Hoy, son muchos los cajeros destacados, pero la historia registra como los pioneros más notorios, entre otros, a Domingo ‘Mingo’ Pimentel, compañero de Andrés Landero, natural de Evitar, Bolívar, famoso por su estilo de tocar, llamado ‘tres golpes’.
En ese grupo también encontró espacio, Belisario ‘Metralleta’ Ariza, de Sabanalarga, Atlántico, a quien se le colgó ese remoquete por sus rápidos repiques. Ahí mismo se acomodó Juan Crisóstomo ‘Pichocho’ Ramos, cajero de Juan Muñoz.
Cristóbal Flórez, Sebastián Guerra y Rafael Valdés, este último maestro de los Castilla, son cajeros célebres que tienen capítulos de privilegio en la historia de la música vallenata.
Cirino Castilla Martínez, fue el tronco de una estirpe de excepcionales cajeros y percusionistas, que conforman una mítica dinastía, entre los que se destacan hijos y nietos, como José del Carmen, Dimas, Rodolfo, José del Carmen Jr o ‘Tito’, Danny, Elías Alberto o ‘Coyote’, Juan Esteban y Tomás Rodolfo, a quien apodan el ‘Mono’.
Carmelo Barraza, cajero de Alfredo Gutiérrez, y Carlos ‘Comecuero’ Perdomo, compañero de Alberto Pacheco, figuran en la galería de grandes ejecutantes de este instrumento por su estilo ‘fondeao’, que consistía en tocar la caja dándole golpes en el centro.

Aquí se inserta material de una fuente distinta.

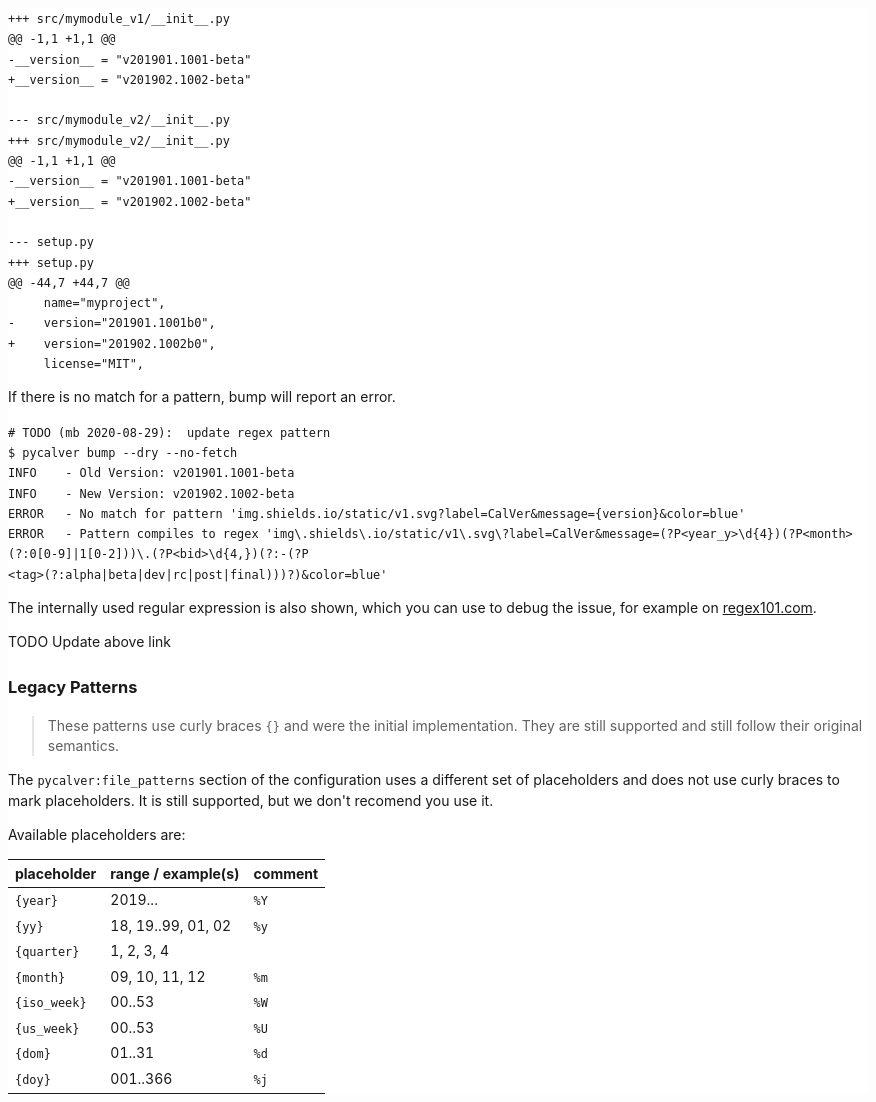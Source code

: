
 ```shell
+++ src/mymodule_v1/__init__.py
@@ -1,1 +1,1 @@
-__version__ = "v201901.1001-beta"
+__version__ = "v201902.1002-beta"

--- src/mymodule_v2/__init__.py
+++ src/mymodule_v2/__init__.py
@@ -1,1 +1,1 @@
-__version__ = "v201901.1001-beta"
+__version__ = "v201902.1002-beta"

--- setup.py
+++ setup.py
@@ -44,7 +44,7 @@
     name="myproject",
-    version="201901.1001b0",
+    version="201902.1002b0",
     license="MIT",
```

If there is no match for a pattern, bump will report an error.

```shell
# TODO (mb 2020-08-29):  update regex pattern
$ pycalver bump --dry --no-fetch
INFO    - Old Version: v201901.1001-beta
INFO    - New Version: v201902.1002-beta
ERROR   - No match for pattern 'img.shields.io/static/v1.svg?label=CalVer&message={version}&color=blue'
ERROR   - Pattern compiles to regex 'img\.shields\.io/static/v1\.svg\?label=CalVer&message=(?P<year_y>\d{4})(?P<month>(?:0[0-9]|1[0-2]))\.(?P<bid>\d{4,})(?:-(?P
<tag>(?:alpha|beta|dev|rc|post|final)))?)&color=blue'
```

The internally used regular expression is also shown, which you can use to debug the issue, for example on [regex101.com](https://regex101.com/r/ajQDTz/2).

TODO Update above link
### Legacy Patterns

> These patterns use curly braces `{}` and were the initial implementation. They are still supported and still follow their original semantics.

The `pycalver:file_patterns` section of the configuration uses a different set
of placeholders and does not use curly braces to mark placeholders. It is still
supported, but we don't recomend you use it.

Available placeholders are:


|     placeholder     |  range / example(s) |     comment     |
|---------------------|---------------------|-----------------|
| `{year}`            | 2019...             | `%Y`            |
| `{yy}`              | 18, 19..99, 01, 02  | `%y`            |
| `{quarter}`         | 1, 2, 3, 4          |                 |
| `{month}`           | 09, 10, 11, 12      | `%m`            |
| `{iso_week}`        | 00..53              | `%W`            |
| `{us_week}`         | 00..53              | `%U`            |
| `{dom}`             | 01..31              | `%d`            |
| `{doy}`             | 001..366            | `%j`            |

[url_repo]: https://gitlab.com/mbarkhau/pycalver
[url_calver_org]: https://calver.org/
[url_semver_org]: https://semver.org/
[img_github_build]: https://github.com/mbarkhau/pycalver/workflows/CI/badge.svg
[url_github_build]: https://github.com/mbarkhau/pycalver/actions?query=workflow%3ACI
[img_gitlab_build]: https://gitlab.com/mbarkhau/pycalver/badges/master/pipeline.svg
[url_gitlab_build]: https://gitlab.com/mbarkhau/pycalver/pipelines
[img_codecov]: https://gitlab.com/mbarkhau/pycalver/badges/master/coverage.svg
[url_codecov]: https://mbarkhau.gitlab.io/pycalver/cov
[img_license]: https://img.shields.io/badge/License-MIT-blue.svg
[url_license]: https://gitlab.com/mbarkhau/pycalver/blob/master/LICENSE
[img_mypy]: https://img.shields.io/badge/mypy-checked-green.svg
[url_mypy]: https://mbarkhau.gitlab.io/pycalver/mypycov
[img_style]: https://img.shields.io/badge/code%20style-%20sjfmt-f71.svg
[url_style]: https://gitlab.com/mbarkhau/straitjacket/
[img_downloads]: https://pepy.tech/badge/pycalver/month
[url_downloads]: https://pepy.tech/project/pycalver
[img_version]: https://img.shields.io/static/v1.svg?label=PyCalVer&message=v202010.1040-beta&color=blue
[url_version]: https://pypi.org/project/pycalver/
[img_pypi]: https://img.shields.io/badge/PyPI-wheels-green.svg
[url_pypi]: https://pypi.org/project/pycalver/#files
[img_pyversions]: https://img.shields.io/pypi/pyversions/pycalver.svg
[url_pyversions]: https://pypi.python.org/pypi/pycalver
[url_calver_org_scheme]: https://calver.org/#scheme
[url_ssot]: https://en.wikipedia.org/wiki/Single_source_of_truth
[url_pypi_lexid]: https://pypi.org/project/lexid/
[setuptools_ref]: https://setuptools.readthedocs.io/en/latest/setuptools.html#specifying-your-project-s-version
[pep_440_ref]: https://www.python.org/dev/peps/pep-0440/
[pep_440_normalzation_ref]: https://www.python.org/dev/peps/pep-0440/#id31
[zeno_1_dot_0_ref]: http://sedimental.org/designing_a_version.html#semver-and-release-blockage
[pep_101_ref]: https://www.python.org/dev/peps/pep-0101/
[bumpversion_ref]: https://github.com/peritus/bumpversion
[bootstrapit_ref]: https://gitlab.com/mbarkhau/bootstrapit
[cookiecutter_ref]: https://cookiecutter.readthedocs.io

En adelante, siguieron representantes de una escuela de cajeros que se destacaron por un estilo contrario al ‘fondeao’, que no era otra cosa que tocar la caja en los bordes, adornando la interpretación con lo que en el argot de estos instrumentistas llaman ‘figuritas’. Entre ellos, se pueden mencionar a Rodolfo Castilla, Mario Paternina, Jorge Luis ‘Peya’ Zuleta, Augusto Guerra ‘Guerrita’, Aníbal Alfaro y otros no menos importantes.
Pablo López, de la famosa dinastía de La Paz, se mantuvo, pese a la evolución de los estilos para tocar caja, en el método ‘fondeao’, el cual mantiene hasta hoy, destacándose como un legendario y respetable cajero.
Esta es la caja vallenata, una herencia de África que evolucionó en nuestro territorio, hasta convertirse en un instrumento de percusión vital e insustituible en la interpretación de esta música, un protagonista principal en la trifonía del Vallenato, que a peso de sonidos arrancados a golpes de mano hace resplandecer las obras de nuestro folclor.